** Opening RECORDS FOR THE EXERCISE block **

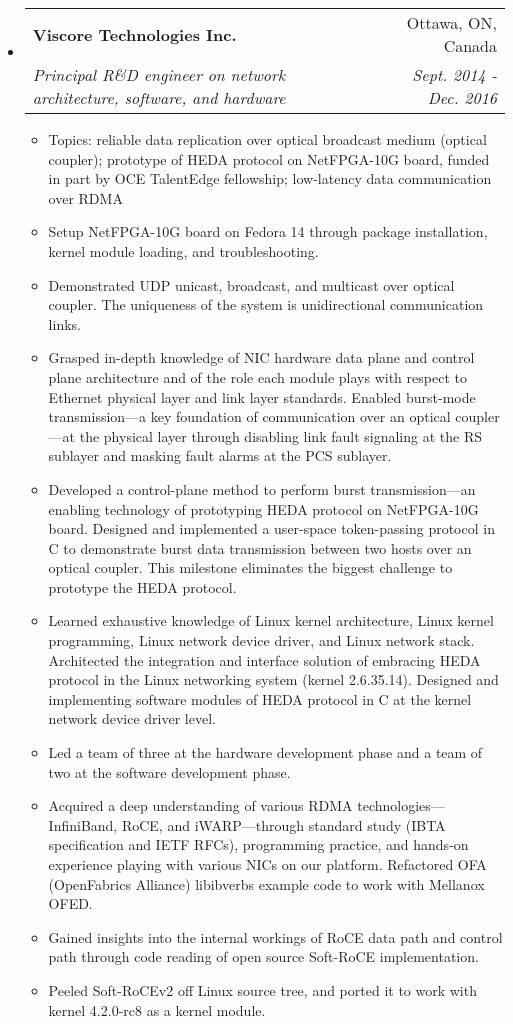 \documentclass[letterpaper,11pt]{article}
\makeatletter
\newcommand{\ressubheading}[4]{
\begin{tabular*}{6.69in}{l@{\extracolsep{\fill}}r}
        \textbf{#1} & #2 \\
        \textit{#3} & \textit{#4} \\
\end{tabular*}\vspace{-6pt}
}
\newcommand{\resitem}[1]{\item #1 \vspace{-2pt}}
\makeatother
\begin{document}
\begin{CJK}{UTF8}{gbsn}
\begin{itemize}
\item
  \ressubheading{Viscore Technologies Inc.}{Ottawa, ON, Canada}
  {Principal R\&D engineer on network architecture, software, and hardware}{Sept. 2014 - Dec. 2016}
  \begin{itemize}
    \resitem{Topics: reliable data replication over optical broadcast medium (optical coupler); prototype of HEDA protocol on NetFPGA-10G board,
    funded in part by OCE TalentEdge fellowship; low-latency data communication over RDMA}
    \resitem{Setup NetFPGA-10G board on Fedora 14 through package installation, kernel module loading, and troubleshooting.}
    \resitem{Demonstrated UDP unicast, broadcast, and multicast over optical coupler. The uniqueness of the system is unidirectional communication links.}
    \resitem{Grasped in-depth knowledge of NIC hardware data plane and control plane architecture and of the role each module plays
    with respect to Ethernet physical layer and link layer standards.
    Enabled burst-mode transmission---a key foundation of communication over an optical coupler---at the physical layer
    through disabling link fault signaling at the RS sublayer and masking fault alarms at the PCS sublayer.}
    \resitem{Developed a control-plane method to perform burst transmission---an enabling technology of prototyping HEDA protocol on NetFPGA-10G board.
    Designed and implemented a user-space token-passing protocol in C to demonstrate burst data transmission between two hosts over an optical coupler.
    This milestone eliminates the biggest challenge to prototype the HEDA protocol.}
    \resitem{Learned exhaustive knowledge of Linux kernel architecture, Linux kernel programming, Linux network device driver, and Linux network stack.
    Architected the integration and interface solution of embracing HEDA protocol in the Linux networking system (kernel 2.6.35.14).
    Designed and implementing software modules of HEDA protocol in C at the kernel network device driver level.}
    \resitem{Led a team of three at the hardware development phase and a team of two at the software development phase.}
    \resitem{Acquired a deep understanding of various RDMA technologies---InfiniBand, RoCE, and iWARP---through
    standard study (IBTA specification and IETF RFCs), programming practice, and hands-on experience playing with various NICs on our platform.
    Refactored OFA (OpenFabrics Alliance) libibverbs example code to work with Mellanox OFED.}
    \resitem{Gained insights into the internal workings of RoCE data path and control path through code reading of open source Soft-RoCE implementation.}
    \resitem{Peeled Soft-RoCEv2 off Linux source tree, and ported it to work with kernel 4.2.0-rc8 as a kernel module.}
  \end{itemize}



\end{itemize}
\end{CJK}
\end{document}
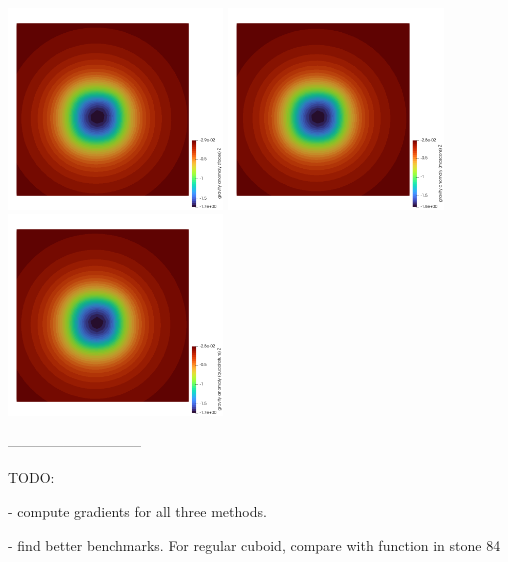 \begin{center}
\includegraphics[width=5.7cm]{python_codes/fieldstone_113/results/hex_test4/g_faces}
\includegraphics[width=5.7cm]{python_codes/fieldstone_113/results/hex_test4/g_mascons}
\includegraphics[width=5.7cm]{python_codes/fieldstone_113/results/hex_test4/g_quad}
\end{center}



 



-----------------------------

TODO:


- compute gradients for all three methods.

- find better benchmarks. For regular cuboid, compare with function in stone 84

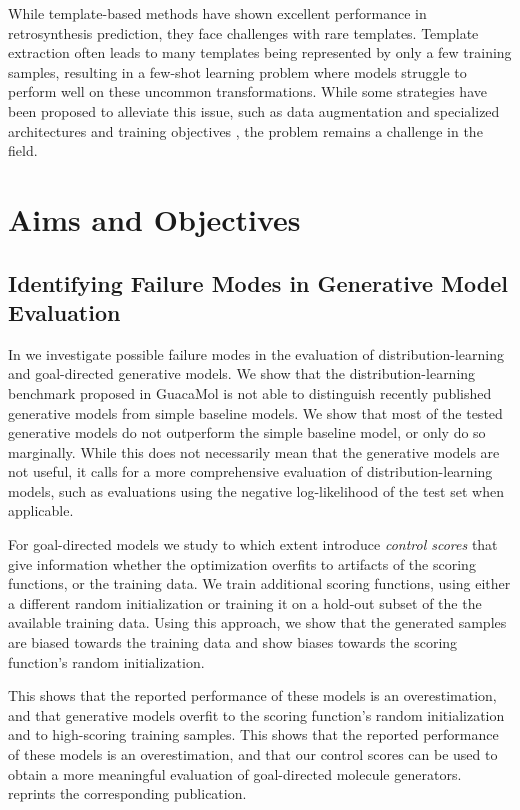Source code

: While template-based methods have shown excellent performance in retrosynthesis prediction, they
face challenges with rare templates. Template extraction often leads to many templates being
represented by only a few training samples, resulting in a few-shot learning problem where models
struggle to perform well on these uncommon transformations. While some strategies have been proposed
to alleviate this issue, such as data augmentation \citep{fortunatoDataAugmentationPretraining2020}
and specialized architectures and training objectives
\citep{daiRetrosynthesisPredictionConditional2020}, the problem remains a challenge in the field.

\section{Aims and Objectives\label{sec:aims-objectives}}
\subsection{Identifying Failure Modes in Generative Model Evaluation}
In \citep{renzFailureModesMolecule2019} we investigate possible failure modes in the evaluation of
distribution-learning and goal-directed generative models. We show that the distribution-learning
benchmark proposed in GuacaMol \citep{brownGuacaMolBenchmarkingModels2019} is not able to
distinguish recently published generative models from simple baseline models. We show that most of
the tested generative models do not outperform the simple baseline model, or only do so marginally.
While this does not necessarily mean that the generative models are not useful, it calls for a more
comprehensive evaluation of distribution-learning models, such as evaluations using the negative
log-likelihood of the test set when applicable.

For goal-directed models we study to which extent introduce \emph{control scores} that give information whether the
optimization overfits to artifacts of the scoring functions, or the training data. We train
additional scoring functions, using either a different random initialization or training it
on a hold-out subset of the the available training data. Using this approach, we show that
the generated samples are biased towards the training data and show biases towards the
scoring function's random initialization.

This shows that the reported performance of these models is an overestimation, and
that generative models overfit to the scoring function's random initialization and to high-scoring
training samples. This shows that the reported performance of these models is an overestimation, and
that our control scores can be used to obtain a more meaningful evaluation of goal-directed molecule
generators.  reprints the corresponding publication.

** Closing RECORDS FOR THE EXERCISE block **

WORK TO BE COMPLETED:
Write only the number of lines above that contain "optical".

WRITTEN RESPONSE:
4